- Your assignment: An exact copy of every entry is required, minus the pictures.

***** Material for the task *****

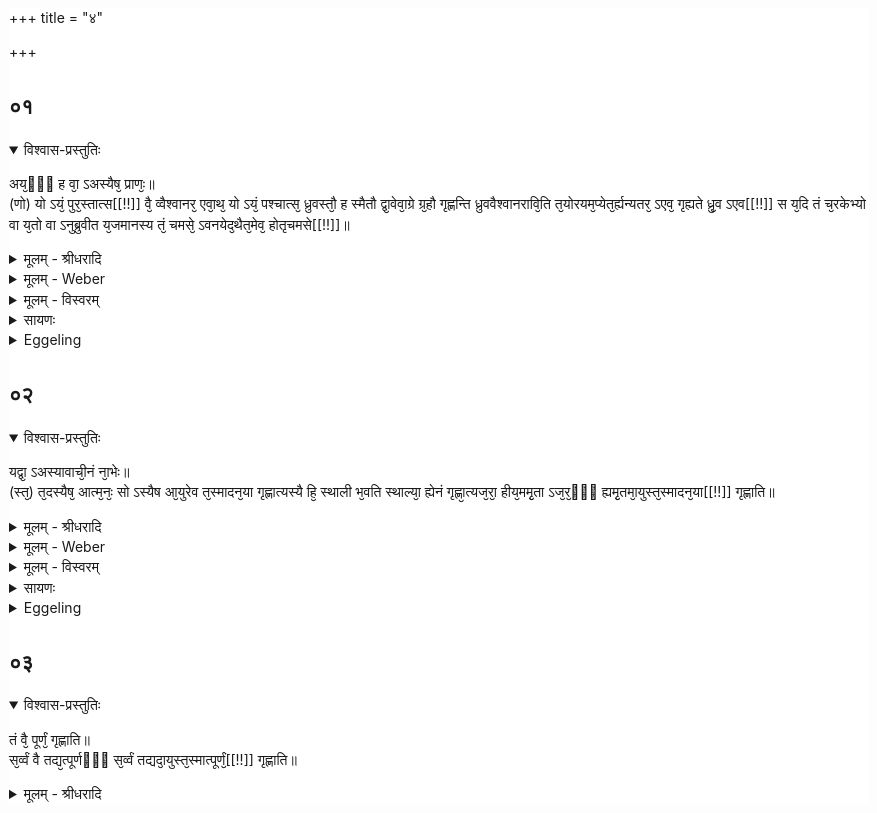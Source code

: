 +++
title = "४"

+++


## ०१


<details open><summary>विश्वास-प्रस्तुतिः</summary>

अय᳘ᳫं᳘ ह वा᳘ ऽअस्यैष᳘ प्राणः᳘॥  
(णो) यो ऽयं᳘ पुर᳘स्तात्स[[!!]] वै᳘ व्वैश्वानर᳘ एवा᳘थ᳘ यो ऽयं᳘ पश्चात्स᳘ ध्रुवस्तौ᳘ ह स्मैतौ द्वा᳘वेवा᳘ग्रे ग्र᳘हौ गृह्णन्ति ध्रुववैश्वानरावि᳘ति त᳘योरयम᳘प्येत᳘र्ह्यन्यतर᳘ ऽएव᳘ गृह्यते ध्रु᳘व ऽएव[[!!]] स य᳘दि तं च᳘रकेभ्यो वा य᳘तो वा ऽनुब्रुवीत य᳘जमानस्य तं᳘ चमसे᳘ ऽवनयेद᳘थैत᳘मेव᳘ होतृचमसे[[!!]]॥
</details>

<details><summary>मूलम् - श्रीधरादि</summary></details>

<details><summary>मूलम् - Weber</summary></details>

<details><summary>मूलम् - विस्वरम्</summary></details>

<details><summary>सायणः</summary></details>

<details><summary>Eggeling</summary></details>


## ०२


<details open><summary>विश्वास-प्रस्तुतिः</summary>

यद्वा᳘ ऽअस्यावाची᳘नं ना᳘भेः॥  
(स्त᳘) त᳘दस्यैष᳘ आत्म᳘नः᳘ सो ऽस्यैष आ᳘युरेव त᳘स्मादन᳘या गृह्णात्यस्यै हि᳘ स्थाली भ᳘वति स्थाल्या᳘ ह्येनं गृह्णा᳘त्यज᳘रा᳘ हीय᳘ममृ᳘ता ऽज᳘र᳘ᳫं᳘ ह्यमृ᳘तमा᳘युस्त᳘स्मादन᳘या[[!!]] गृह्णाति॥
</details>

<details><summary>मूलम् - श्रीधरादि</summary></details>

<details><summary>मूलम् - Weber</summary></details>

<details><summary>मूलम् - विस्वरम्</summary></details>

<details><summary>सायणः</summary></details>

<details><summary>Eggeling</summary></details>


## ०३


<details open><summary>विश्वास-प्रस्तुतिः</summary>

तं वै᳘ पूर्णं᳘ गृह्णाति॥  
स᳘र्व्वं वै तद्य᳘त्पूर्णᳫं᳭ स᳘र्व्वं तद्यदा᳘युस्त᳘स्मात्पूर्णं᳘[[!!]] गृह्णाति॥
</details>

<details><summary>मूलम् - श्रीधरादि</summary></details>
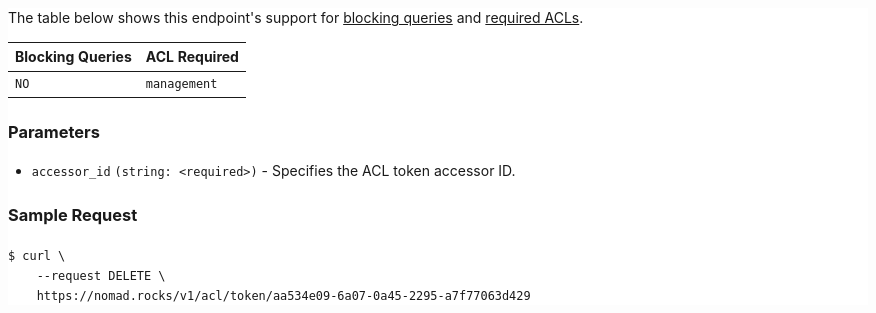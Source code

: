 The table below shows this endpoint's support for
[blocking queries](/api/index.html#blocking-queries) and
[required ACLs](/api/index.html#acls).

| Blocking Queries | ACL Required  |
| ---------------- | ------------- |
| `NO`             | `management`  |

### Parameters

- `accessor_id` `(string: <required>)` - Specifies the ACL token accessor ID.

### Sample Request

```text
$ curl \
    --request DELETE \
    https://nomad.rocks/v1/acl/token/aa534e09-6a07-0a45-2295-a7f77063d429
```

*****

- Exercise response:
Source code

: +++
title = "४"

+++


## ०१


<details open><summary>विश्वास-प्रस्तुतिः</summary>

अय᳘ᳫं᳘ ह वा᳘ ऽअस्यैष᳘ प्राणः᳘॥  
(णो) यो ऽयं᳘ पुर᳘स्तात्स[[!!]] वै᳘ व्वैश्वानर᳘ एवा᳘थ᳘ यो ऽयं᳘ पश्चात्स᳘ ध्रुवस्तौ᳘ ह स्मैतौ द्वा᳘वेवा᳘ग्रे ग्र᳘हौ गृह्णन्ति ध्रुववैश्वानरावि᳘ति त᳘योरयम᳘प्येत᳘र्ह्यन्यतर᳘ ऽएव᳘ गृह्यते ध्रु᳘व ऽएव[[!!]] स य᳘दि तं च᳘रकेभ्यो वा य᳘तो वा ऽनुब्रुवीत य᳘जमानस्य तं᳘ चमसे᳘ ऽवनयेद᳘थैत᳘मेव᳘ होतृचमसे[[!!]]॥
</details>

<details><summary>मूलम् - श्रीधरादि</summary></details>

<details><summary>मूलम् - Weber</summary></details>

<details><summary>मूलम् - विस्वरम्</summary></details>

<details><summary>सायणः</summary></details>

<details><summary>Eggeling</summary></details>


## ०२


<details open><summary>विश्वास-प्रस्तुतिः</summary>

यद्वा᳘ ऽअस्यावाची᳘नं ना᳘भेः॥  
(स्त᳘) त᳘दस्यैष᳘ आत्म᳘नः᳘ सो ऽस्यैष आ᳘युरेव त᳘स्मादन᳘या गृह्णात्यस्यै हि᳘ स्थाली भ᳘वति स्थाल्या᳘ ह्येनं गृह्णा᳘त्यज᳘रा᳘ हीय᳘ममृ᳘ता ऽज᳘र᳘ᳫं᳘ ह्यमृ᳘तमा᳘युस्त᳘स्मादन᳘या[[!!]] गृह्णाति॥
</details>

<details><summary>मूलम् - श्रीधरादि</summary></details>

<details><summary>मूलम् - Weber</summary></details>

<details><summary>मूलम् - विस्वरम्</summary></details>

<details><summary>सायणः</summary></details>

<details><summary>Eggeling</summary></details>


## ०३


<details open><summary>विश्वास-प्रस्तुतिः</summary>

तं वै᳘ पूर्णं᳘ गृह्णाति॥  
स᳘र्व्वं वै तद्य᳘त्पूर्णᳫं᳭ स᳘र्व्वं तद्यदा᳘युस्त᳘स्मात्पूर्णं᳘[[!!]] गृह्णाति॥
</details>

<details><summary>मूलम् - श्रीधरादि</summary></details>
Source code

: The table below shows this endpoint's support for
[blocking queries](/api/index.html#blocking-queries) and
[required ACLs](/api/index.html#acls).

| Blocking Queries | ACL Required  |
| ---------------- | ------------- |
| `NO`             | `management`  |

### Parameters

- `accessor_id` `(string: <required>)` - Specifies the ACL token accessor ID.

### Sample Request

```text
$ curl \
    --request DELETE \
    https://nomad.rocks/v1/acl/token/aa534e09-6a07-0a45-2295-a7f77063d429
```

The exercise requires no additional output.